An exact, complete copy of the data is all that is needed.
START Data for this task
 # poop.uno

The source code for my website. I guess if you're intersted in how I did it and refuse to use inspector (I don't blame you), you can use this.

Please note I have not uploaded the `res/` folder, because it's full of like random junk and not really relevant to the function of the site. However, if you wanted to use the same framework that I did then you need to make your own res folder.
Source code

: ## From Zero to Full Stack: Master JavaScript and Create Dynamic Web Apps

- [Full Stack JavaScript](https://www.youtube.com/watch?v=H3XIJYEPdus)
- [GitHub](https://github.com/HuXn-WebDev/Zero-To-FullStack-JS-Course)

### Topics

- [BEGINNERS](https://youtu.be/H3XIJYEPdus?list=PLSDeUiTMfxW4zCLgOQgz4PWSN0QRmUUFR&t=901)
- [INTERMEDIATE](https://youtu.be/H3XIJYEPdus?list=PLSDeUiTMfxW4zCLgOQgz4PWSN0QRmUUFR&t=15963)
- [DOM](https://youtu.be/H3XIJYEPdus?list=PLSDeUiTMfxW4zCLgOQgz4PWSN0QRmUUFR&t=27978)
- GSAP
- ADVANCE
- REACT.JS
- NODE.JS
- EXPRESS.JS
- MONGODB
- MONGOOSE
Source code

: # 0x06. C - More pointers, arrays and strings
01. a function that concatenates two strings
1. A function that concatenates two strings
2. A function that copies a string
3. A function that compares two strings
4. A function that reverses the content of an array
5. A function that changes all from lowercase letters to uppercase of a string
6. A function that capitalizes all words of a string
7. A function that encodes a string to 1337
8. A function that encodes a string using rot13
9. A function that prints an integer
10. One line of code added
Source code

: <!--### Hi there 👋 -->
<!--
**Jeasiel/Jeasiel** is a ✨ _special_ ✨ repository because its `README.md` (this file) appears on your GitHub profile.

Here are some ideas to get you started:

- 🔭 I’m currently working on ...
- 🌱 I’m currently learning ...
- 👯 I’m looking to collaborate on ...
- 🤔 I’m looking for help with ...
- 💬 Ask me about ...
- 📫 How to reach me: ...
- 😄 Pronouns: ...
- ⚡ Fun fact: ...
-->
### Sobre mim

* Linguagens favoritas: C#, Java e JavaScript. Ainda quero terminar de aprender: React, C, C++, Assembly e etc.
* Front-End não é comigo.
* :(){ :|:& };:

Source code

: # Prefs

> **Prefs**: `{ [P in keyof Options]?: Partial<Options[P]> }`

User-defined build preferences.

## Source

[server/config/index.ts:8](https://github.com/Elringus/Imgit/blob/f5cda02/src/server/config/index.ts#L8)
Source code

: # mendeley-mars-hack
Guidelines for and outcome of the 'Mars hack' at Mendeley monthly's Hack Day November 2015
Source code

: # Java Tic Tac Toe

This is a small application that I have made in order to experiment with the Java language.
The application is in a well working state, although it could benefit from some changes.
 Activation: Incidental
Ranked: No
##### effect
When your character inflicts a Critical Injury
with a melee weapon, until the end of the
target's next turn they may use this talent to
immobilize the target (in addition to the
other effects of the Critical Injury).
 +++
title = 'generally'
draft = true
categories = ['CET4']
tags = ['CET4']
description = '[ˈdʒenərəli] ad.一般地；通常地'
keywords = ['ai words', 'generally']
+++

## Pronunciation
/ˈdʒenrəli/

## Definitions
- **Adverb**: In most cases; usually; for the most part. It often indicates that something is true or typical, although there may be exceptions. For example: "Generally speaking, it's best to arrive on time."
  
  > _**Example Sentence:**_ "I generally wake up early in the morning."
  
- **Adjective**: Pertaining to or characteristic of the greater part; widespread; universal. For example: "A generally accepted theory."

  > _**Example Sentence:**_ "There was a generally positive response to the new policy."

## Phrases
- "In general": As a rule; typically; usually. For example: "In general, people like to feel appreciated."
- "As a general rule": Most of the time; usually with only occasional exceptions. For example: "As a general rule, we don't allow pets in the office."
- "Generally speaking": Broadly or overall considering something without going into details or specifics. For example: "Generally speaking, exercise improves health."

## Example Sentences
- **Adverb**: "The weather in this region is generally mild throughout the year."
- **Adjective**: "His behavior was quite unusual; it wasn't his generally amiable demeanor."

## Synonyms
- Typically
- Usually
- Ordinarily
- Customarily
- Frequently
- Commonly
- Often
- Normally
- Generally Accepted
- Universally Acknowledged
END Data for this task
**Expected output**:
 # poop.uno

The source code for my website. I guess if you're intersted in how I did it and refuse to use inspector (I don't blame you), you can use this.

Please note I have not uploaded the `res/` folder, because it's full of like random junk and not really relevant to the function of the site. However, if you wanted to use the same framework that I did then you need to make your own res folder.
Source code

: ## From Zero to Full Stack: Master JavaScript and Create Dynamic Web Apps

- [Full Stack JavaScript](https://www.youtube.com/watch?v=H3XIJYEPdus)
- [GitHub](https://github.com/HuXn-WebDev/Zero-To-FullStack-JS-Course)

### Topics

- [BEGINNERS](https://youtu.be/H3XIJYEPdus?list=PLSDeUiTMfxW4zCLgOQgz4PWSN0QRmUUFR&t=901)
- [INTERMEDIATE](https://youtu.be/H3XIJYEPdus?list=PLSDeUiTMfxW4zCLgOQgz4PWSN0QRmUUFR&t=15963)
- [DOM](https://youtu.be/H3XIJYEPdus?list=PLSDeUiTMfxW4zCLgOQgz4PWSN0QRmUUFR&t=27978)
- GSAP
- ADVANCE
- REACT.JS
- NODE.JS
- EXPRESS.JS
- MONGODB
- MONGOOSE
Source code

: # 0x06. C - More pointers, arrays and strings
01. a function that concatenates two strings
1. A function that concatenates two strings
2. A function that copies a string
3. A function that compares two strings
4. A function that reverses the content of an array
5. A function that changes all from lowercase letters to uppercase of a string
6. A function that capitalizes all words of a string
7. A function that encodes a string to 1337
8. A function that encodes a string using rot13
9. A function that prints an integer
10. One line of code added
Source code

: <!--### Hi there 👋 -->
<!--
**Jeasiel/Jeasiel** is a ✨ _special_ ✨ repository because its `README.md` (this file) appears on your GitHub profile.

Here are some ideas to get you started:

- 🔭 I’m currently working on ...
- 🌱 I’m currently learning ...
- 👯 I’m looking to collaborate on ...
- 🤔 I’m looking for help with ...
- 💬 Ask me about ...
- 📫 How to reach me: ...
- 😄 Pronouns: ...
- ⚡ Fun fact: ...
-->
### Sobre mim

* Linguagens favoritas: C#, Java e JavaScript. Ainda quero terminar de aprender: React, C, C++, Assembly e etc.
* Front-End não é comigo.
* :(){ :|:& };:

Source code

: # Prefs

> **Prefs**: `{ [P in keyof Options]?: Partial<Options[P]> }`

User-defined build preferences.

## Source

[server/config/index.ts:8](https://github.com/Elringus/Imgit/blob/f5cda02/src/server/config/index.ts#L8)
Source code

: # mendeley-mars-hack
Guidelines for and outcome of the 'Mars hack' at Mendeley monthly's Hack Day November 2015
Source code

: # Java Tic Tac Toe

This is a small application that I have made in order to experiment with the Java language.
The application is in a well working state, although it could benefit from some changes.
 Activation: Incidental
Ranked: No
##### effect
When your character inflicts a Critical Injury
with a melee weapon, until the end of the
target's next turn they may use this talent to
immobilize the target (in addition to the
other effects of the Critical Injury).
 +++
title = 'generally'
draft = true
categories = ['CET4']
tags = ['CET4']
description = '[ˈdʒenərəli] ad.一般地；通常地'
keywords = ['ai words', 'generally']
+++

## Pronunciation
/ˈdʒenrəli/

## Definitions
- **Adverb**: In most cases; usually; for the most part. It often indicates that something is true or typical, although there may be exceptions. For example: "Generally speaking, it's best to arrive on time."
  
  > _**Example Sentence:**_ "I generally wake up early in the morning."
  
- **Adjective**: Pertaining to or characteristic of the greater part; widespread; universal. For example: "A generally accepted theory."

  > _**Example Sentence:**_ "There was a generally positive response to the new policy."

## Phrases
- "In general": As a rule; typically; usually. For example: "In general, people like to feel appreciated."
- "As a general rule": Most of the time; usually with only occasional exceptions. For example: "As a general rule, we don't allow pets in the office."
- "Generally speaking": Broadly or overall considering something without going into details or specifics. For example: "Generally speaking, exercise improves health."

## Example Sentences
- **Adverb**: "The weather in this region is generally mild throughout the year."
- **Adjective**: "His behavior was quite unusual; it wasn't his generally amiable demeanor."

## Synonyms
- Typically
- Usually
- Ordinarily
- Customarily
- Frequently
- Commonly
- Often
- Normally
- Generally Accepted
- Universally Acknowledged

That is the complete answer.